Sunday, April 8, 2007

Basic Thin Crust Pizza Dough

This recipe comes from the book, "The Best Pizza Is Made at Home" by Donna Rathmell German. It is a great little book filled with good ideas for making pizza at home. This recipe will make one pound of dough, enough for two ten-inch pizzas. At Easter, 2007, we had eleven family members over for dinner, so we increased this recipe by five times! We made ten pizzas and hade enough left over for snacks the next day.

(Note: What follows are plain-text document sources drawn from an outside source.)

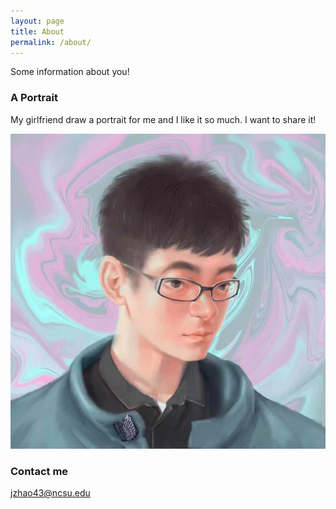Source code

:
 ```yaml
---
layout: page
title: About
permalink: /about/
---
```


Some information about you!

### A Portrait

My girlfriend draw a portrait for me and I like it so much. I want to share it!

![](/images/portrait.jpg)

### Contact me

[jzhao43@ncsu.edu](mailto:jzhao43@ncsu.edu)
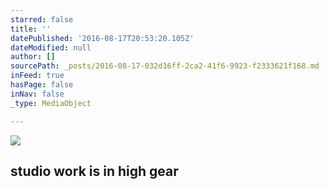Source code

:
```yaml
---
starred: false
title: ''
datePublished: '2016-08-17T20:53:20.105Z'
dateModified: null
author: []
sourcePath: _posts/2016-08-17-032d16ff-2ca2-41f6-9923-f2333621f168.md
inFeed: true
hasPage: false
inNav: false
_type: MediaObject

---
```

![](https://the-grid-user-content.s3-us-west-2.amazonaws.com/829931c2-aa80-4745-b2e8-a16193f4979e.jpg)

## studio work is in high gear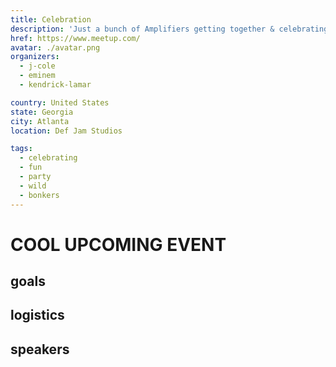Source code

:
 ```yaml
---
title: Celebration
description: 'Just a bunch of Amplifiers getting together & celebrating!'
href: https://www.meetup.com/
avatar: ./avatar.png
organizers:
  - j-cole
  - eminem
  - kendrick-lamar

country: United States
state: Georgia
city: Atlanta
location: Def Jam Studios

tags:
  - celebrating
  - fun
  - party
  - wild
  - bonkers
---
```


# COOL UPCOMING EVENT

## goals

## logistics

## speakers
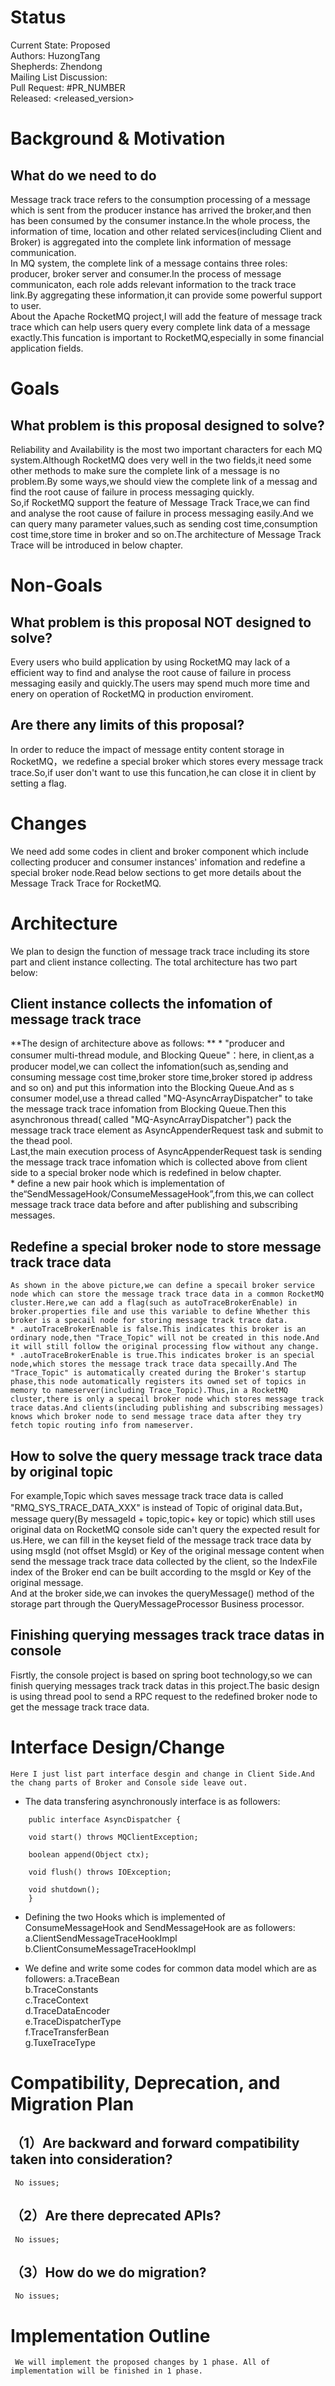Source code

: # Status
Current State: Proposed    
Authors: HuzongTang     
Shepherds: Zhendong     
Mailing List Discussion: <apache mailing list archive>    
Pull Request: #PR_NUMBER    
Released: <released_version>  
 
# Background & Motivation
## What do we need to do
Message track trace refers to the consumption processing of a message which is sent from the producer instance has arrived the broker,and then has been consumed by the consumer instance.In the whole process, the information of time, location and other related services(including Client and Broker) is aggregated into the complete link information of message communication.      
In MQ system, the complete link of a message contains three roles: producer, broker server and consumer.In the process of message communicaton, each role adds relevant information to the track trace link.By aggregating these information,it can provide some powerful support to user.      
About the Apache RocketMQ project,I will add the feature of message track trace which can help users query every complete link data of a message exactly.This funcation is important to RocketMQ,especially in some  financial application fields.     
    
# Goals
##  What problem is this proposal designed to solve?
Reliability and Availability is the most two important characters for each MQ system.Although RocketMQ does very well in the two fields,it need some other methods to make sure the complete link of a message is no problem.By some ways,we should view the complete link of a messag and find the root cause of failure in process messaging quickly.        
So,if RocketMQ support the feature of Message Track Trace,we can find and analyse the root cause of failure in process messaging easily.And we can query many parameter values,such as sending cost time,consumption cost time,store time in broker and so on.The architecture of Message Track Trace will be introduced in below chapter.

# Non-Goals
## What problem is this proposal NOT designed to solve?
Every users who build application by using RocketMQ may lack of a efficient way to  find and analyse the root cause of failure in process messaging easily and quickly.The users may spend much more time and enery on operation of RocketMQ in production enviroment.           
## Are there any limits of this proposal?  
In order to reduce the impact of message entity content storage in RocketMQ，we redefine a special broker which stores every message track trace.So,if user don't want to use this funcation,he can close it in client by setting a flag.       
# Changes
We need add some codes in client and broker component which include collecting producer and consumer instances' infomation and redefine a special broker node.Read below sections to get more details about the Message Track Trace for RocketMQ.    

# Architecture
We plan to design the function of message track trace including its store part and client instance collecting. The total architecture has two part below:     
## Client instance collects the infomation of message track trace
    
**The design of architecture above as follows:       **
    * "producer and consumer multi-thread module, and Blocking Queue"：here, in client,as a producer model,we can collect the infomation(such as,sending and consuming message cost time,broker store time,broker stored ip address and so on) and put this information into the Blocking Queue.And as s consumer model,use a thread called "MQ-AsyncArrayDispatcher" to take the message track trace infomation from Blocking Queue.Then this asynchronous thread( called "MQ-AsyncArrayDispatcher") pack the message track trace element as AsyncAppenderRequest task and submit to the thead pool.      
    Last,the main execution process of  AsyncAppenderRequest task is sending the message track trace infomation which is collected above from client side to a special broker node which is redefined in below chapter.       
    * define a new pair hook which is implementation of the“SendMessageHook/ConsumeMessageHook”,from this,we can collect message track trace data  before and after publishing and subscribing messages.      
   
## Redefine a special broker node to store message track trace data
    
    As shown in the above picture,we can define a specail broker service node which can store the message track trace data in a common RocketMQ cluster.Here,we can add a flag(such as autoTraceBrokerEnable) in broker.properties file and use this variable to define Whether this broker is a specail node for storing message track trace data.      
    * .autoTraceBrokerEnable is false.This indicates this broker is an ordinary node,then "Trace_Topic" will not be created in this node.And it will still follow the original processing flow without any change.
    * .autoTraceBrokerEnable is true.This indicates broker is an special node,which stores the message track trace data specailly.And The "Trace_Topic" is automatically created during the Broker's startup phase,this node automatically registers its owned set of topics in memory to nameserver(including Trace_Topic).Thus,in a RocketMQ cluster,there is only a specail broker node which stores message track trace datas.And clients(including publishing and subscribing messages) knows which broker node to send message trace data after they try fetch topic routing info from nameserver.

## How to solve the query message track trace data by original topic 
  For example,Topic which saves message track trace data is called "RMQ_SYS_TRACE_DATA_XXX" is instead of Topic of original data.But，message query(By messageId + topic,topic+ key or topic) which still uses original data on RocketMQ console side can't query the expected result for us.Here, we can fill in the keyset field of the message track trace data by using msgId (not offset MsgId) or Key of the original message content when send the message track trace data collected by the client, so the IndexFile index of the Broker end can be built according to the msgId or Key of the original message.          
    And at the broker side,we can invokes the queryMessage() method of the storage part through the QueryMessageProcessor Business processor.         

## Finishing querying messages track trace datas in console
Fisrtly, the console project is based on spring boot technology,so we can finish querying messages track track datas in this project.The basic design is using thread pool to send a RPC request to the redefined broker node to get the message track trace data.     
  
# Interface Design/Change
    Here I just list part interface desgin and change in Client Side.And the chang parts of Broker and Console side leave out.          
   * The data transfering asynchronously interface is as followers: 
```
    public interface AsyncDispatcher {

	void start() throws MQClientException;

	boolean append(Object ctx);

	void flush() throws IOException;

	void shutdown();	
    }
```
* Defining the two Hooks which is implemented of ConsumeMessageHook and SendMessageHook are as followers:
     a.ClientSendMessageTraceHookImpl        
     b.ClientConsumeMessageTraceHookImpl       

* We define and write some codes for common data model which are as followers:
     a.TraceBean      
     b.TraceConstants     
     c.TraceContext     
     d.TraceDataEncoder    
     e.TraceDispatcherType   
     f.TraceTransferBean   
     g.TuxeTraceType    
# Compatibility, Deprecation, and Migration Plan
##     （1）Are backward and forward compatibility taken into consideration?
     No issues;
##     （2）Are there deprecated APIs?
     No issues;
##  （3）How do we do migration?
     No issues;

# Implementation Outline
     We will implement the proposed changes by 1 phase. All of implementation will be finished in 1 phase.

1 teaspoon active dry yeast
2 cups bread flour
¼ cup salt
1 tablespoon olive oil
2/3 cup lukewarm water

Make this dough a day ahead of time! In a large ceramic bowl, dissolve yeast in warm water. Add salt, olive oil, and flour. Mix with a wooden spoon and turn out onto a floured work surface. Knead for 5 to 10 minutes, adding as little flour as necessary to keep dough from sticking to the work surface. Using a scale, divide the dough into ½ pound balls. Put each ball into a large plastic bag, tie tightly, and place in a refrigerator. The dough will rise in the bags and be ready for making pizza crusts whenever you're ready.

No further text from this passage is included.